To start, you'll need a little toy car, a modern smart phone, and a ramp. Here is the ramp. (It's just a book and some blocks) Open up the science journal app, and crate a new measurement and select the appropriate accelerometer. A normal phone will have 3, one for each axis. Depending on how you set up the experiment, you'll want to pick the appropriate direction to measure. Take some time to play around with the app and investigate the different accelerometer choices. I chose the X direction to measure for this quick demonstration.

Now you should be able to get to screen that looks like this image. You'll see the live graph of the accelerometer measurement. One thing you'll note is that just by rotating the phone, the value will change. This is expected, and we'll deal with this later on in the data section.

Next, affix your phone to the car somehow (i.e. tape?). Press the record button, wait a few seconds, then let your car+phone roll down the ramp.

You should now be able to see your measurement data on the phone. Depending on your OS, there will be different ways to export it, but the basic idea is to now export it as a csv file that we can play with in something like Excel (or another, better application if you choose). Instructions are here. Make sure to choose 'relative time' when you get to the export step since this will make the first measurement occur at t = 0.

When you first open up the csv file in excel, you should see something like this. You'll see a column with time (in milliseconds), and the raw output of the accelerometer sensor at each moment in time.

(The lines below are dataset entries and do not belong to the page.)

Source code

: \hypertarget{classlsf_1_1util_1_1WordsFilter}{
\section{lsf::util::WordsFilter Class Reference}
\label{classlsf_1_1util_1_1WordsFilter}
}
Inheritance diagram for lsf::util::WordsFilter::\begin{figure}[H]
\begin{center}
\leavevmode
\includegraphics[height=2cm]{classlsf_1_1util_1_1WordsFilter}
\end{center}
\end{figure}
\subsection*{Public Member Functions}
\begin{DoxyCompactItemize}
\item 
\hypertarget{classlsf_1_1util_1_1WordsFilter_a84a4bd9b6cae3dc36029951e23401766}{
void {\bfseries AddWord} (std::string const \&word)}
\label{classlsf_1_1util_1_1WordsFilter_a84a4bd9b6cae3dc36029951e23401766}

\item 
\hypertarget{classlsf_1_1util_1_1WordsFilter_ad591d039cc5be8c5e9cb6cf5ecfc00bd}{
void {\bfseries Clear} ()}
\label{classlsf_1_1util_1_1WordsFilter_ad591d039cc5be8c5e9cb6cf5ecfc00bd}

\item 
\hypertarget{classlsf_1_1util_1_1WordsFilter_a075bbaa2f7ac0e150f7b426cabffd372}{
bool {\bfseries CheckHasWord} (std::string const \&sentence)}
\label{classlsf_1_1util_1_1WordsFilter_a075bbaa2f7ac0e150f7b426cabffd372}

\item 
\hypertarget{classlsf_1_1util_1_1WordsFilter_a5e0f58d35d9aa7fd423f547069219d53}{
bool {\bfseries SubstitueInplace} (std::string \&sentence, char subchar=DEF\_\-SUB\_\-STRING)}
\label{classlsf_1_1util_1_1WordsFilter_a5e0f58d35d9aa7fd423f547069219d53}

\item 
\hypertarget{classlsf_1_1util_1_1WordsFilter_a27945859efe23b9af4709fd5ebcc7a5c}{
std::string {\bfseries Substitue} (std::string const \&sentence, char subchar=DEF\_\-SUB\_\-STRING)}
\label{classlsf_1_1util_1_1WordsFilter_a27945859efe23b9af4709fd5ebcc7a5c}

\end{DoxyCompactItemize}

Clearly, something isn't quite right, since for the first 5 seconds or so, the graph shows an acceleration of about -3.5 m/s², even though the car was stationary the whole time. This is due to the angle of the phone with respect to the ground. So, we need to get rid of this offset. To do so, simply find the average value during the time when it is stationary, like from 2 seconds to 5 seconds, using the AVERAGE() function built into Excel. For this particular measurement, we see that value is about -3.498 m/s²

After you have this 'offset' value, go ahead and subtract it from each of the measurement cells, as shown below.

And, while, you're at it, go ahead and make a new column for the time which will be measured in seconds, rather than milliseconds, so our units are SI.

You be able to look at the graph of your data now, and see a fairly clear and obvious region of time where the acceleration is different (and constant). This is the region where the cart is accelerating down the ramp.

Fantastic. Now we have a real bit of physics to work with.

The last thing we'll do in this demo is to use the acceleration to calculate the velocity.

Using basic kinematics, we know that the definition of acceleration is just the change in velocity with respect to time: $$a(t) = \frac{\Delta v}{\Delta t}$$ If we consider the limit as $\Delta v \rightarrow 0$, then we have the derivative version of this definition: $$a(t) = \frac{d v}{d t}$$, which using a little calculus can be rearranged as: $$v(t) = \int a(t) dt$$

The integral of the acceleration vs time graph between two points in time, is therefore just the velocity (plus the integration constant). So, looking at our rough graph, we can see the region we would like to integrate. Unfortunately, it's not a nice function, like $a(t) = 3t^2$, so we can't do an analytical integration. Instead, we'll have to add up all the areas under the curve manually. Well, not that manually actually, because that's something excel can do for us.

We'll use a simple midpoint Riemann Sum method to add up all this little bits under that graph. More about these techniques can be found here: Riemann Sums.

After a little excel work we get a new column of the velocity at each moment in time. If we plot that, and compare to the acceleration graph, we finally get something that begins to make a lot of sense.

During the region with constant acceleration, the velocity begins to grow linearly! When the cart hits my hand at the end, there is an abrupt slow down. Here is a spreadsheet with all the data and calculations to get you started with performing your own 1-d kinematics measurements.

There are of course many more things one could do from this starting point. Some possible extensions include:

1. Finding $x(t)$ in the same way using the $v(t)$ data points.
2. Confirming that the angle of the ramp, $\theta$ makes sense with the observed acceleration (since $a = g \sin \theta$ for objects on ramps.)
3. Measuring more exotic motions and seeing what comes up.

Here's an example of a measurement from a subway trip. You can see the positive acceleration that corresponds to the train leaving the station, another acceleration about 30 seconds, and then a negative acceleration (i.e. hit the brakes) as the train approaches the next station.